I am developing a message queue between two processes on Windows. I would like to support multiple producers and one consumer. The queue must not be corrupted by the crash of one of the processes, that is, the other processes are not effected by the crash, and when the crashed process is restarted it can continue communication (with the new, updated state).
Assume that the event objects in these snippets are wrappers for named Windows Auto Reset Events and mutex objects are wrappers for named Windows mutex (I used the C++ non-interprocess mutex type as a placeholder).
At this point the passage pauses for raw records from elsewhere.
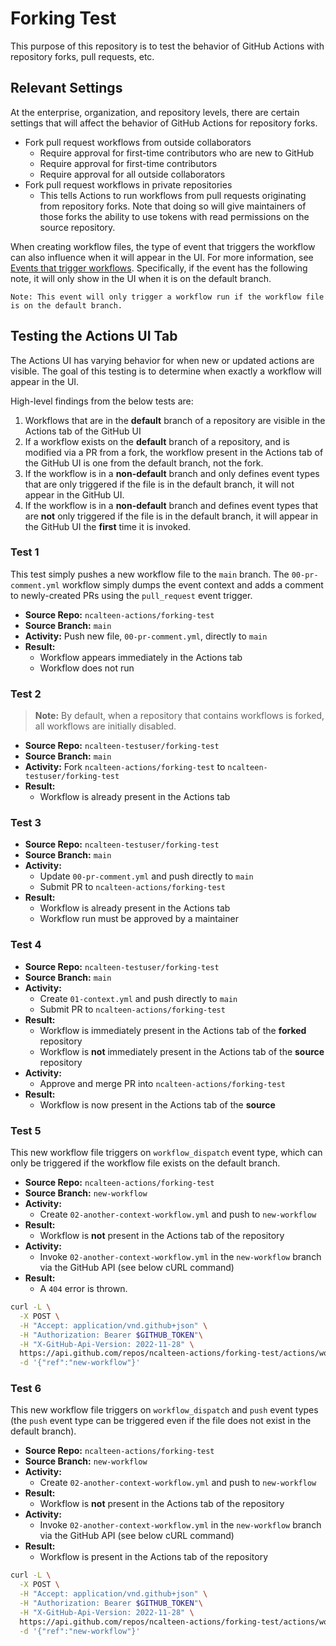 # Forking Test

This purpose of this repository is to test the behavior of GitHub Actions with
repository forks, pull requests, etc.

## Relevant Settings

At the enterprise, organization, and repository levels, there are certain
settings that will affect the behavior of GitHub Actions for repository forks.

- Fork pull request workflows from outside collaborators
  - Require approval for first-time contributors who are new to GitHub
  - Require approval for first-time contributors
  - Require approval for all outside collaborators
- Fork pull request workflows in private repositories
  - This tells Actions to run workflows from pull requests originating from
    repository forks. Note that doing so will give maintainers of those forks
    the ability to use tokens with read permissions on the source repository.

When creating workflow files, the type of event that triggers the workflow can
also influence when it will appear in the UI. For more information, see
[Events that trigger workflows](https://docs.github.com/en/actions/using-workflows/events-that-trigger-workflows).
Specifically, if the event has the following note, it will only show in the UI
when it is on the default branch.

```plain
Note: This event will only trigger a workflow run if the workflow file is on the default branch.
```

## Testing the Actions UI Tab

The Actions UI has varying behavior for when new or updated actions are visible.
The goal of this testing is to determine when exactly a workflow will appear in
the UI.

High-level findings from the below tests are:

1. Workflows that are in the **default** branch of a repository are visible in
   the Actions tab of the GitHub UI
2. If a workflow exists on the **default** branch of a repository, and is
   modified via a PR from a fork, the workflow present in the Actions tab of the
   GitHub UI is one from the default branch, not the fork.
3. If the workflow is in a **non-default** branch and only defines event types
   that are only triggered if the file is in the default branch, it will not
   appear in the GitHub UI.
4. If the workflow is in a **non-default** branch and defines event types that
   are **not** only triggered if the file is in the default branch, it will
   appear in the GitHub UI the **first** time it is invoked.

### Test 1

This test simply pushes a new workflow file to the `main` branch. The
`00-pr-comment.yml` workflow simply dumps the event context and adds a comment
to newly-created PRs using the `pull_request` event trigger.

- **Source Repo:** `ncalteen-actions/forking-test`
- **Source Branch:** `main`
- **Activity:** Push new file, `00-pr-comment.yml`, directly to `main`
- **Result:**
  - Workflow appears immediately in the Actions tab
  - Workflow does not run

### Test 2

> **Note:** By default, when a repository that contains workflows is forked, all
> workflows are initially disabled.

- **Source Repo:** `ncalteen-testuser/forking-test`
- **Source Branch:** `main`
- **Activity:** Fork `ncalteen-actions/forking-test` to
  `ncalteen-testuser/forking-test`
- **Result:**
  - Workflow is already present in the Actions tab

### Test 3

- **Source Repo:** `ncalteen-testuser/forking-test`
- **Source Branch:** `main`
- **Activity:**
  - Update `00-pr-comment.yml` and push directly to `main`
  - Submit PR to `ncalteen-actions/forking-test`
- **Result:**
  - Workflow is already present in the Actions tab
  - Workflow run must be approved by a maintainer

### Test 4

- **Source Repo:** `ncalteen-testuser/forking-test`
- **Source Branch:** `main`
- **Activity:**
  - Create `01-context.yml` and push directly to `main`
  - Submit PR to `ncalteen-actions/forking-test`
- **Result:**
  - Workflow is immediately present in the Actions tab of the **forked**
    repository
  - Workflow is **not** immediately present in the Actions tab of the **source**
    repository
- **Activity:**
  - Approve and merge PR into `ncalteen-actions/forking-test`
- **Result:**
  - Workflow is now present in the Actions tab of the **source**

### Test 5

This new workflow file triggers on `workflow_dispatch` event type, which can
only be triggered if the workflow file exists on the default branch.

- **Source Repo:** `ncalteen-actions/forking-test`
- **Source Branch:** `new-workflow`
- **Activity:**
  - Create `02-another-context-workflow.yml` and push to `new-workflow`
- **Result:**
  - Workflow is **not** present in the Actions tab of the repository
- **Activity:**
  - Invoke `02-another-context-workflow.yml` in the `new-workflow` branch via
    the GitHub API (see below cURL command)
- **Result:**
  - A `404` error is thrown.

```bash
curl -L \
  -X POST \
  -H "Accept: application/vnd.github+json" \
  -H "Authorization: Bearer $GITHUB_TOKEN"\
  -H "X-GitHub-Api-Version: 2022-11-28" \
  https://api.github.com/repos/ncalteen-actions/forking-test/actions/workflows/02-another-context-workflow.yml/dispatches \
  -d '{"ref":"new-workflow"}'
```

### Test 6

This new workflow file triggers on `workflow_dispatch` and `push` event types
(the `push` event type can be triggered even if the file does not exist in the
default branch).

- **Source Repo:** `ncalteen-actions/forking-test`
- **Source Branch:** `new-workflow`
- **Activity:**
  - Create `02-another-context-workflow.yml` and push to `new-workflow`
- **Result:**
  - Workflow is **not** present in the Actions tab of the repository
- **Activity:**
  - Invoke `02-another-context-workflow.yml` in the `new-workflow` branch via
    the GitHub API (see below cURL command)
- **Result:**
  - Workflow is present in the Actions tab of the repository

```bash
curl -L \
  -X POST \
  -H "Accept: application/vnd.github+json" \
  -H "Authorization: Bearer $GITHUB_TOKEN"\
  -H "X-GitHub-Api-Version: 2022-11-28" \
  https://api.github.com/repos/ncalteen-actions/forking-test/actions/workflows/02-another-context-workflow.yml/dispatches \
  -d '{"ref":"new-workflow"}'
```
This is the producer side:
void producer()
{
for (;;)
{
// Multiple producers modify _writeOffset so must be given exclusive access
unique_lock<mutex> excludeProducers(_producerMutex);
// A snapshot of the readOffset is sufficient because we use _notFullEvent.
long readOffset = InterlockedCompareExchange(&_readOffset, 0, 0);
// while is required because _notFullEvent.Wait might return because it was abandoned
while (IsFull(readOffset, _writeOffset))
{
_notFullEvent.Wait(INFINITE);
readOffset = InterlockedCompareExchange(&_readOffset, 0, 0);
}
// use a mutex to protect the resource from the consumer
{
unique_lock<mutex> lockResource(_resourceMutex);
produce(_writeOffset);
}
// update the state
InterlockedExchange(&_writeOffset, IncrementOffset(_writeOffset));
_notEmptyEvent.Set();
}
}
Similarly, this is the consumer side:
void consumer()
{
for (;;)
{
long writeOffset = InterlockedCompareExchange(&_writeOffset, 0, 0);
while (IsEmpty(_readOffset, writeOffset))
{
_notEmptyEvent.Wait(INFINITE);
writeOffset = InterlockedCompareExchange(&_writeOffset, 0, 0);
}
{
unique_lock<mutex> lockResource(_resourceMutex);
consume(_readOffset);
}
InterlockedExchange(&_readOffset, IncrementOffset(_readOffset));
_notFullEvent.Set();
}
}
Are there any race conditions in this implementation? Is it indeed protected against crashes as required?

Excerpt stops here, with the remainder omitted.